The highly contagious UK variant of the coronavirus now accounts for about 10 percent of COVID-19 cases in the US – and could be the overwhelming strain by March, federal officials said Friday.
That roughly 10 percent figure is up “from 1 to 4 percent a few weeks ago” and “prevalence [of the strain] is even higher in certain areas of the country,” Centers for Disease Control and Prevention Director Dr. Rochelle Walensky said during a virtual White House COVID-19 briefing.
CDC data shows that there have been 2,102 cases of the UK variant, known as B.1.1.7, reported in 45 states throughout the US.
The UK variant is believed to be up to 50 percent more transmissible than other strains, which are much less prevalent so far in the US.
The other strains are the South Africa variant, known as B.1.351, the Brazil variant, known as P.1, and variants such as the one that has emerged in New York City, called B.1.256, and another in California called B.1.427.
“We may now be seeing the beginning effects of these variants in the most recent data,” Wallensky said, referring to what officials described as worrisome figures.

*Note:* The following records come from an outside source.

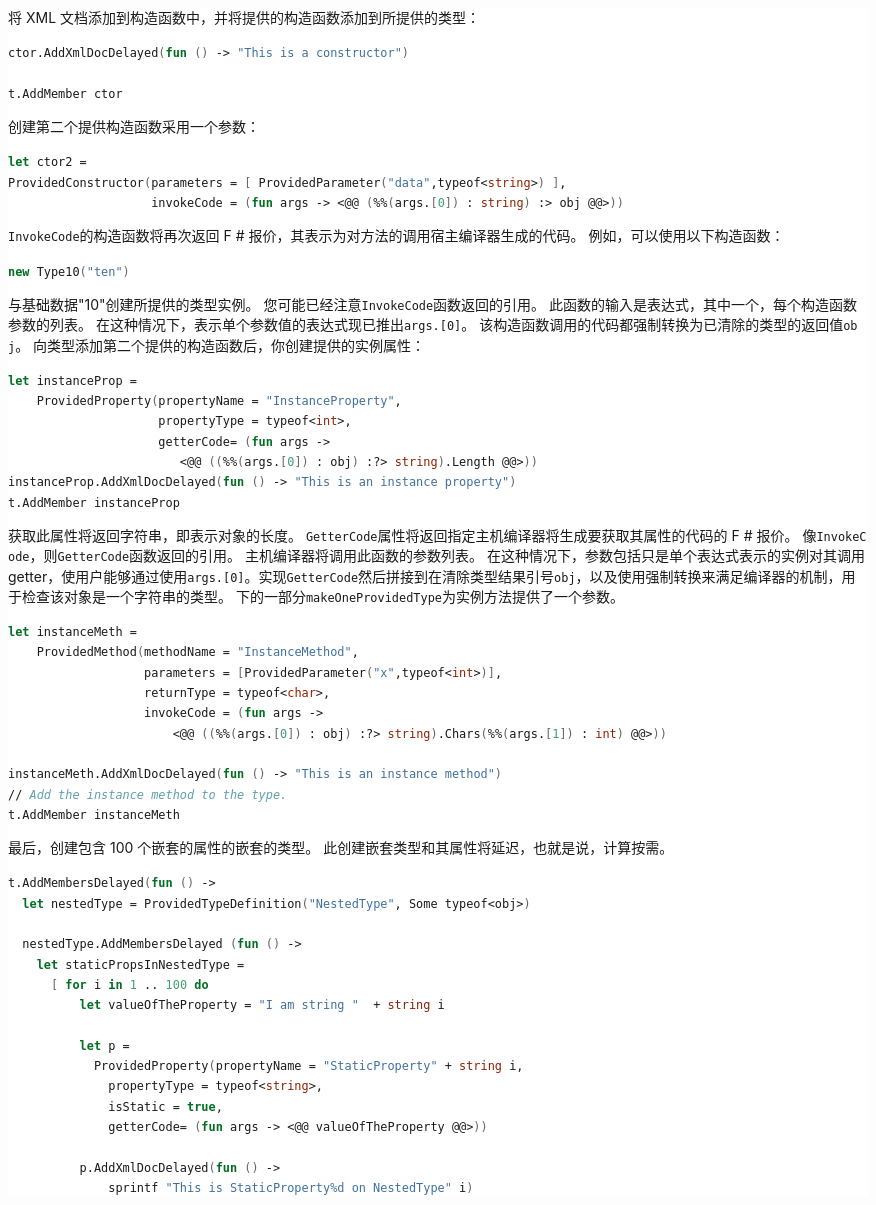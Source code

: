 将 XML 文档添加到构造函数中，并将提供的构造函数添加到所提供的类型：

```fsharp
ctor.AddXmlDocDelayed(fun () -> "This is a constructor")

t.AddMember ctor
```

创建第二个提供构造函数采用一个参数：

```fsharp
let ctor2 = 
ProvidedConstructor(parameters = [ ProvidedParameter("data",typeof<string>) ], 
                    invokeCode = (fun args -> <@@ (%%(args.[0]) : string) :> obj @@>))
```

`InvokeCode`的构造函数将再次返回 F # 报价，其表示为对方法的调用宿主编译器生成的代码。 例如，可以使用以下构造函数：

```fsharp
new Type10("ten")
```

与基础数据"10"创建所提供的类型实例。 您可能已经注意`InvokeCode`函数返回的引用。 此函数的输入是表达式，其中一个，每个构造函数参数的列表。 在这种情况下，表示单个参数值的表达式现已推出`args.[0]`。 该构造函数调用的代码都强制转换为已清除的类型的返回值`obj`。 向类型添加第二个提供的构造函数后，你创建提供的实例属性：

```fsharp
let instanceProp = 
    ProvidedProperty(propertyName = "InstanceProperty", 
                     propertyType = typeof<int>, 
                     getterCode= (fun args -> 
                        <@@ ((%%(args.[0]) : obj) :?> string).Length @@>))
instanceProp.AddXmlDocDelayed(fun () -> "This is an instance property")
t.AddMember instanceProp
```

获取此属性将返回字符串，即表示对象的长度。 `GetterCode`属性将返回指定主机编译器将生成要获取其属性的代码的 F # 报价。 像`InvokeCode`，则`GetterCode`函数返回的引用。 主机编译器将调用此函数的参数列表。 在这种情况下，参数包括只是单个表达式表示的实例对其调用 getter，使用户能够通过使用`args.[0]`。实现`GetterCode`然后拼接到在清除类型结果引号`obj`，以及使用强制转换来满足编译器的机制，用于检查该对象是一个字符串的类型。 下的一部分`makeOneProvidedType`为实例方法提供了一个参数。

```fsharp
let instanceMeth = 
    ProvidedMethod(methodName = "InstanceMethod", 
                   parameters = [ProvidedParameter("x",typeof<int>)], 
                   returnType = typeof<char>, 
                   invokeCode = (fun args -> 
                       <@@ ((%%(args.[0]) : obj) :?> string).Chars(%%(args.[1]) : int) @@>))

instanceMeth.AddXmlDocDelayed(fun () -> "This is an instance method")
// Add the instance method to the type.
t.AddMember instanceMeth
```

最后，创建包含 100 个嵌套的属性的嵌套的类型。 此创建嵌套类型和其属性将延迟，也就是说，计算按需。

```fsharp
t.AddMembersDelayed(fun () -> 
  let nestedType = ProvidedTypeDefinition("NestedType", Some typeof<obj>)

  nestedType.AddMembersDelayed (fun () -> 
    let staticPropsInNestedType = 
      [ for i in 1 .. 100 do
          let valueOfTheProperty = "I am string "  + string i

          let p = 
            ProvidedProperty(propertyName = "StaticProperty" + string i, 
              propertyType = typeof<string>, 
              isStatic = true,
              getterCode= (fun args -> <@@ valueOfTheProperty @@>))

          p.AddXmlDocDelayed(fun () -> 
              sprintf "This is StaticProperty%d on NestedType" i)
```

COVID-19 cases and hospital admissions in the US had been dropping since January, and deaths were declining in the last week, Wallensky noted — “but the latest data suggest that these declines may be stalling, potentially leveling off at still a very high number.”
“We at CDC consider this a very concerning shift in the trajectory,” she said, adding that the most recent seven-day average of new cases, approximately 66,350, is “higher” than Wednesday’s figure.
“In fact, cases have been increasing for the past three days compared to the prior week, and while deaths tend to fluctuate more than cases… the most recent seven-day average, approximately 2,000 per day, is slightly higher than the seven-day average earlier in the week,” Wallensky said.
Wallensky said the CDC is “watching these concerning data very closely” and added that “now is not the time to relax restrictions.
“Although we have been experiencing large declines in cases and admissions over the last six weeks, these declines follow the highest peak we have experienced in the pandemic,” Wallensky said. “Cases, hospitalizations and deaths all remain very high, and the recent shift in the pandemic must be taken extremely seriously.”
Wallensky pointed to the new research that came out this week about the emerging variants in New York and California “that also appear to spread more easily and are contributing to a large fraction of current infections in those areas, adding urgency to the situation.
“We may be done with the virus, but clearly the virus is not done with us. We cannot get comfortable or give in to a false sense of security that the worst of the pandemic is behind us,” Wallensky said.
During the briefing, Dr. Anthony Fauci, the nation’s top infectious-disease expert, noted that the UK variant “might be the overwhelming strain” by the end of March and that new versions of the current COVID-19 vaccines may be needed to be combat the variants.
“We must address these [variants],” Fauci said, noting that “one of the ways to do that is to make a version of the [coronavirus] vaccine, which actually addresses the particular variant in question.”
He explained how the drug-maker Moderna has begun clinical trials of a new version of its COVID-19 vaccine aimed at the South Africa variant, which, according to the CDC, has been detected in 49 patients in the US.
The South Africa strain, Fauci said, “is not dominant at all here in the US, but we need to pay attention to it.”
A Phase 1 study of Moderna’s vaccine booster will be conducted in mid-March “out of an abundance of caution,” Fauci said.
Fauci urged Americans to continue to “double-down” in fighting the coronavirus by adhering to public health measures.
“Viruses will not mutate if you don’t give them the opportunity to spread and replicate,” he said, adding, “Public health measures are paramount.”
Fauci also called on Americans to get vaccinated as soon as they’re eligible.
“It’s important to get as many people vaccinated as quickly and as expeditiously as possible,” Fauci said.